EXTRACTED MATERIAL START
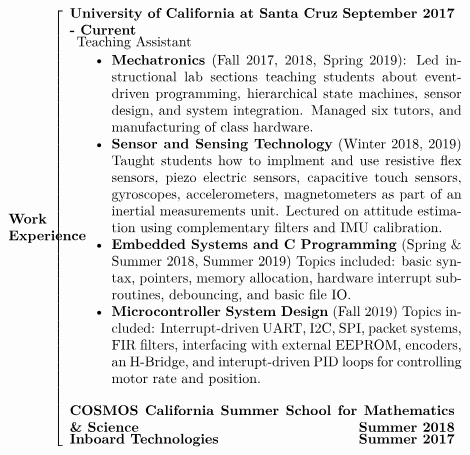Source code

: \documentclass[paper=a4,fontsize=11pt]{article} %
\def \mainColWidth {0.8\textwidth}		%
\def \leftColWidth {0.05\textwidth}		%
\begin{document}
\begin{align*}
	&\\
	&
	\begin{array}{l} 
	\parbox{\leftColWidth}{%
		\textbf{Work \\ Experience}
	}%
	\end{array}
	&
	\left[\begin{array}{l}
		\parbox{\mainColWidth}{%
			\textbf{University of California at Santa Cruz} \hfill \textbf{September 2017 - Current}
		}%
		\\
		\begin{array}{l}
			\text{Teaching Assistant} \\
			\parbox{\mainColWidth}{%
				\begin{itemize}[noitemsep,topsep=0pt]
				\item \textbf{Mechatronics} (Fall 2017, 2018, Spring 2019): Led instructional lab sections teaching students about event-driven programming, hierarchical state machines, sensor design, and system integration. Managed six tutors, and manufacturing of class hardware.
				\item \textbf{Sensor and Sensing Technology} (Winter 2018, 2019) Taught students how to implment and use resistive flex sensors, piezo electric sensors, capacitive touch sensors, gyroscopes, accelerometers, magnetometers as part of an inertial measurements unit. Lectured on attitude estimation using complementary filters and IMU calibration.
				\item \textbf{Embedded Systems and C Programming} (Spring \& Summer 2018, Summer 2019) Topics included: basic syntax, pointers, memory allocation, hardware interrupt sub-routines, debouncing, and basic file IO.
				\item \textbf{Microcontroller System Design} (Fall 2019) Topics included: Interrupt-driven UART, I2C, SPI, packet systems, FIR filters, interfacing with external EEPROM, encoders, an H-Bridge, and interupt-driven PID loops for controlling motor rate and position. 
				\end{itemize}
			}%
		\end{array}\\
		\\
		\parbox{\mainColWidth}{%
			\textbf{COSMOS California Summer School for Mathematics \& Science}  \hfill \textbf{Summer 2018}
		}%
		\\
		\parbox{\mainColWidth}{%
			\textbf{Inboard Technologies} \hfill \textbf{Summer 2017}
		}%
	\end{array}\right. \\
\end{align*}
\end{document}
EXTRACTED MATERIAL END
(TASK STATEMENT): Looking at the entries above, copy out every line in which "array" occurs.

(FINISHED TASK):
	\begin{array}{l} 
	\end{array}
	\left[\begin{array}{l}
		\begin{array}{l}
		\end{array}\\
	\end{array}\right. \\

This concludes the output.